Davol’s music eloquently brings a positive and energetic influence to the forefront of New Age music, and today we hope to encourage every visitor to learn more about him.

Review publicist and interview host John P. Olsen has published an earlier review of his current album Good Sign, and I invite you to read this review and more articles about this fine electronic music artist on my pages dedicated to Davol.

Interview with Davol;

John : Thank You for sharing your time with us Davol. Your April 2010 release Good Sign is an excellent album and another fine release of the 6 albums total you have produced since your decision to pursue music as a new career in 1989.
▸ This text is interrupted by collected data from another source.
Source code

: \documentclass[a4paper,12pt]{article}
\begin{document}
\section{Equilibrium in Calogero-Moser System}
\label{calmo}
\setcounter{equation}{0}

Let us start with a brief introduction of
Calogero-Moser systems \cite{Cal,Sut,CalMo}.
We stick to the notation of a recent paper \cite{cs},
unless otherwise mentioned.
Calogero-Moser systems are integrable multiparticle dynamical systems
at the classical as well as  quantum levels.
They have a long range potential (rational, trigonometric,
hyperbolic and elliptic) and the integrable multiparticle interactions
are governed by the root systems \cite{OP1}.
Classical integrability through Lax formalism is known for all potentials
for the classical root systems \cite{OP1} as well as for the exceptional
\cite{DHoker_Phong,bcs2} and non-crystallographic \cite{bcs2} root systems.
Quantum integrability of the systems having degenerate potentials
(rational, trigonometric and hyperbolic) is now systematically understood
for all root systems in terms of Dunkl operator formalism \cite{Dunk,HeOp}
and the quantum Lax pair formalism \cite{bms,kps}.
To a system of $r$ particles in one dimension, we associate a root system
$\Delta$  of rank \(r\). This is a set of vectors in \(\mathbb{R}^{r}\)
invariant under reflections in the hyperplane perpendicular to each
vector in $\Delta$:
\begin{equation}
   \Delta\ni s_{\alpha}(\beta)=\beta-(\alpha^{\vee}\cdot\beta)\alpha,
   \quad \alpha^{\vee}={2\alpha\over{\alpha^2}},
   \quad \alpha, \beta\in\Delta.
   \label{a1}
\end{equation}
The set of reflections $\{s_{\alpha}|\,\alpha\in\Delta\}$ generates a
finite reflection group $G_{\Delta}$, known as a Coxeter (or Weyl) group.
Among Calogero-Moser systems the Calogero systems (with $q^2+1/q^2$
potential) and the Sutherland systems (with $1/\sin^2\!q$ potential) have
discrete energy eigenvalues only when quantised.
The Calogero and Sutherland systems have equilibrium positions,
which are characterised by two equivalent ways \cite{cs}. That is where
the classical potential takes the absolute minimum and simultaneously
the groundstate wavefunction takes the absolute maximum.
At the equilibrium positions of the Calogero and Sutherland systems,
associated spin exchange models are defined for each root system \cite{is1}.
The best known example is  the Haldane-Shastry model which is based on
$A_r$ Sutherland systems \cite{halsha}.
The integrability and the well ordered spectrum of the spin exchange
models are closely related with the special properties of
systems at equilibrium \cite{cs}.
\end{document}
Good Sign is successfully making waves with your large fan base and ZMR charts presently have listed at # 2 for May. This is great news naturally, but I personally believe much more recognition may be in store for Good Sign. What are your thoughts on the direction this album is heading and do you set out to win awards and earn top recognition?

Davol : Although I always try to keep my music at a high standard, I was pleasantly stunned to see how this album has taken off! This is the first time I’ve worked with the renowned promoter Ed Bonk, and it’s been quite rewarding. Every aspect of a creative project is educational, including the promotional side. As for awards, we’ll see what is possible … maybe you could help me out with a Grammy nomination ? ! 🙂

John : Hey, B.T. and I will see what we can do …. Lol!! What you said about Ed Bonk is true. We consider Ed a good friend and hear the exact sediments from his clients all the time. Everyone speaks pretty highly of Ed Bonk ( Lazz Promotions ).

Your scholastic training in jazz, classical piano and harpsichord were early prerequisites in your move toward the more modern music influences you produce today. Would you provide our visitors an outline of your studies and music history?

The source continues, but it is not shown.